1975 - Ciclo A
2º domingo de pascua
Domingo ‘in Albis'
6 de Abril de 1975 (reproducido en 1981)
Lectura del santo Evangelio según san Juan 20, 19-31
Al atardecer de ese mismo día, el primero de la semana, estando cerradas las puertas del lugar donde se encontraban los discípulos, por temor a los judíos, llegó Jesús y poniéndose en medio de ellos, les dijo: «¡La paz esté con ustedes!» Mientras decía esto, les mostró sus manos y su costado. Los discípulos se llenaron de alegría cuando vieron al Señor. Jesús les dijo de nuevo: «¡La paz esté con ustedes! Como el Padre me envió a mí, yo también los envío a ustedes» Al decirles esto, sopló sobre ellos y añadió: «Reciban el Espíritu Santo. Los pecados serán perdonados a los que ustedes se los perdonen, y serán retenidos a los que ustedes se los retengan» Tomás, uno de los Doce, de sobrenombre el Mellizo, no estaba con ellos cuando llegó Jesús. Los otros discípulos le dijeron: «¡Hemos visto al Señor!» El les respondió: «Si no veo la marca de los clavos en sus manos, si no pongo el dedo en el lugar de los clavos y la mano en su costado, no lo creeré» Ocho días más tarde, estaban de nuevo los discípulos reunidos en la casa, y estaba con ellos Tomás. Entonces apareció Jesús, estando cerradas las puertas, se puso en medio de ellos y les dijo: «¡La paz esté con ustedes!» Luego dijo a Tomás: «Trae aquí tu dedo: aquí están mis manos. Acerca tu mano: Métela en mi costado. En adelante no seas incrédulo, sino hombre de fe» Tomás respondió: «¡Señor mío y Dios mío!» Jesús le dijo: «Ahora crees, porque me has visto. ¡Felices los que creen sin haber visto!» Jesús realizó además muchos otros signos en presencia de sus discípulos, que no se encuentran relatados en este Libro. Estos han sido escritos para que ustedes crean que Jesús es el Mesías, el Hijo de Dios, y creyendo, tengan Vida en su Nombre.
SERMÓN
Una de las características constantes de los santos, tal cual se desprende de sus biografías, es esa capacidad que tenían todos ellos de transmitir, de contagiar, serenidad. Incluso, como en el caso de San Bernardino de Siena o Santa Catalina o San Antonio o San Francisco, de serenar los ánimos de ciudades enteras divididas por banderías o rencillas intestinas.

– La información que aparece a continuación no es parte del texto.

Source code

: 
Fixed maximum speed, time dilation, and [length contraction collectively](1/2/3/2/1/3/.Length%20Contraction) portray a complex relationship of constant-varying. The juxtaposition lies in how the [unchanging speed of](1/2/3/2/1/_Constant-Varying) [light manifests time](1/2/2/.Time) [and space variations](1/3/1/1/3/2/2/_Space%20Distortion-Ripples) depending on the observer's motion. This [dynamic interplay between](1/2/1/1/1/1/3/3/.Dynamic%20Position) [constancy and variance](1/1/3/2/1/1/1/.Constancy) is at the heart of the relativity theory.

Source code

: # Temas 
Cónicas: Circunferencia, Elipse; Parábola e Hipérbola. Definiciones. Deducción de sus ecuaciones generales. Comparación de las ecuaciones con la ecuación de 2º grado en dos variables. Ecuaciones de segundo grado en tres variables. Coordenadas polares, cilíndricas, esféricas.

Pienso que la mayoría de nosotros, al menos alguna vez, ha tenido la experiencia de acercarse atribulado, revuelto, angustiado, en tensión, a un buen sacerdote o a un buen cristiano y –a veces casi sin mediar palabras‑ ha sentido la paz y la calma reinstalarse en su alma. Esa misma paz y clama que sentimos después de un largo estar con el Señor en la oración y que estabiliza los niveles más profundos de nuestro ser.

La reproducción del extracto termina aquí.